What options do we have?
========================
If we want to reduce interior pointers, we have a number of options. We 
would likely need several to get reasonable results.

Forbid user-generated interior pointers
---------------------------------------
We might simply forbid taking the address of a member of a heap object, 
turning it into a compile-time error, or merely leaving it as undefined 
behavior.

This is unlikely to be feasible. D's lifeblood is array slicing, and that 
produces interior pointers left and right.


Augment arrays
--------------
We can augment arrays to eliminate interior pointers for common 
operations:

  struct Array(T)
  {
      private T* baseptr;
      size_t offset;
      size_t length;
      T* ptr() { return baseptr + offset; }
  }

It is possible to construct an array from a pointer, and any pointer 
might be an interior pointer, but this strategy would at least reduce the 
number of interior pointers we have floating around.

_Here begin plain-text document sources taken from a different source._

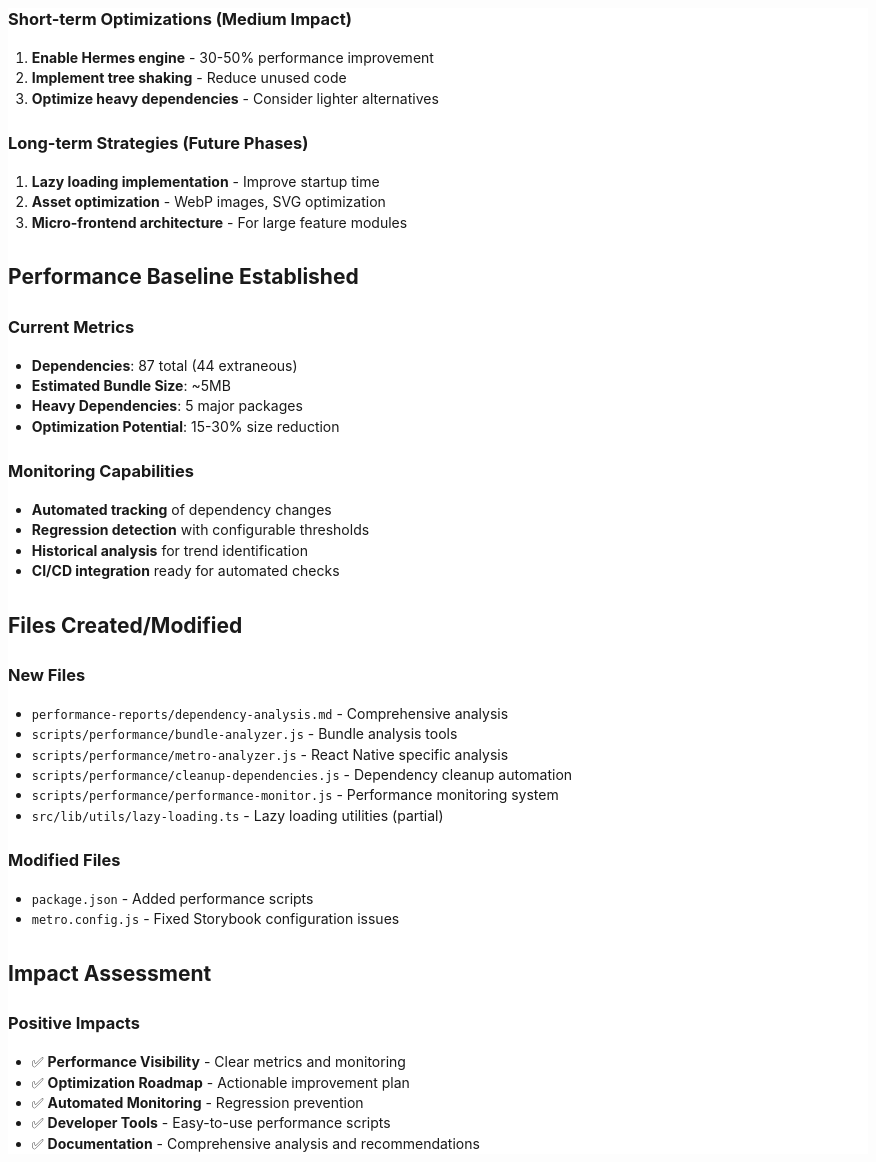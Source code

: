 ### Short-term Optimizations (Medium Impact)
1. **Enable Hermes engine** - 30-50% performance improvement
2. **Implement tree shaking** - Reduce unused code
3. **Optimize heavy dependencies** - Consider lighter alternatives

### Long-term Strategies (Future Phases)
1. **Lazy loading implementation** - Improve startup time
2. **Asset optimization** - WebP images, SVG optimization
3. **Micro-frontend architecture** - For large feature modules

## Performance Baseline Established

### Current Metrics
- **Dependencies**: 87 total (44 extraneous)
- **Estimated Bundle Size**: ~5MB
- **Heavy Dependencies**: 5 major packages
- **Optimization Potential**: 15-30% size reduction

### Monitoring Capabilities
- **Automated tracking** of dependency changes
- **Regression detection** with configurable thresholds
- **Historical analysis** for trend identification
- **CI/CD integration** ready for automated checks

## Files Created/Modified

### New Files
- `performance-reports/dependency-analysis.md` - Comprehensive analysis
- `scripts/performance/bundle-analyzer.js` - Bundle analysis tools
- `scripts/performance/metro-analyzer.js` - React Native specific analysis
- `scripts/performance/cleanup-dependencies.js` - Dependency cleanup automation
- `scripts/performance/performance-monitor.js` - Performance monitoring system
- `src/lib/utils/lazy-loading.ts` - Lazy loading utilities (partial)

### Modified Files
- `package.json` - Added performance scripts
- `metro.config.js` - Fixed Storybook configuration issues

## Impact Assessment

### Positive Impacts
- ✅ **Performance Visibility** - Clear metrics and monitoring
- ✅ **Optimization Roadmap** - Actionable improvement plan
- ✅ **Automated Monitoring** - Regression prevention
- ✅ **Developer Tools** - Easy-to-use performance scripts
- ✅ **Documentation** - Comprehensive analysis and recommendations
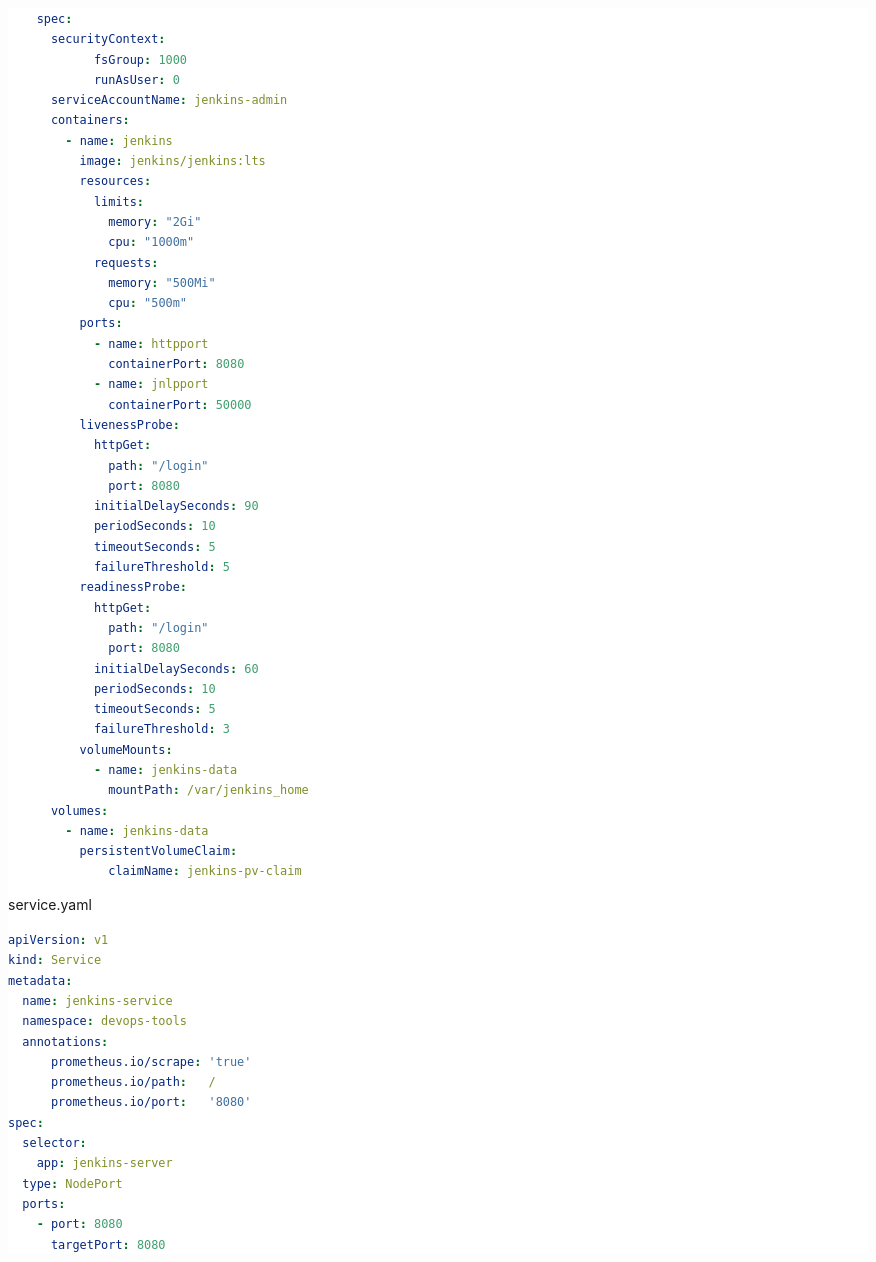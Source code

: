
 ```yaml
    spec:
      securityContext:
            fsGroup: 1000
            runAsUser: 0
      serviceAccountName: jenkins-admin
      containers:
        - name: jenkins
          image: jenkins/jenkins:lts
          resources:
            limits:
              memory: "2Gi"
              cpu: "1000m"
            requests:
              memory: "500Mi"
              cpu: "500m"
          ports:
            - name: httpport
              containerPort: 8080
            - name: jnlpport
              containerPort: 50000
          livenessProbe:
            httpGet:
              path: "/login"
              port: 8080
            initialDelaySeconds: 90
            periodSeconds: 10
            timeoutSeconds: 5
            failureThreshold: 5
          readinessProbe:
            httpGet:
              path: "/login"
              port: 8080
            initialDelaySeconds: 60
            periodSeconds: 10
            timeoutSeconds: 5
            failureThreshold: 3
          volumeMounts:
            - name: jenkins-data
              mountPath: /var/jenkins_home
      volumes:
        - name: jenkins-data
          persistentVolumeClaim:
              claimName: jenkins-pv-claim
```

service.yaml

```yaml
apiVersion: v1
kind: Service
metadata:
  name: jenkins-service
  namespace: devops-tools
  annotations:
      prometheus.io/scrape: 'true'
      prometheus.io/path:   /
      prometheus.io/port:   '8080'
spec:
  selector:
    app: jenkins-server
  type: NodePort
  ports:
    - port: 8080
      targetPort: 8080
```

Change struct this pointer to pointer+offset
--------------------------------------------
We convert struct `this` pointers to a pointer plus an offset in order to 
eliminate interior pointers from closures involving struct members. This 
probably requires adding a hidden field to each struct, which breaks C 
compatibility. It also requires a lot of bookkeeping, and I'm not sure 
that's always possible. Uninitialized struct values break this.


Mark allocations that might contain interior pointers
-----------------------------------------------------
Since we can detect many things that might create interior pointers at 
compile time, we can explicitly mark them as such. Conversely, we can 
prove that many things do not contain interior pointers, and we could 
mark those.

When we scan a heap object that is marked as not containing interior 
pointers, we can use a fast path to locate the metadata associated with 
that heap object. Otherwise, we revert to the current, slow path.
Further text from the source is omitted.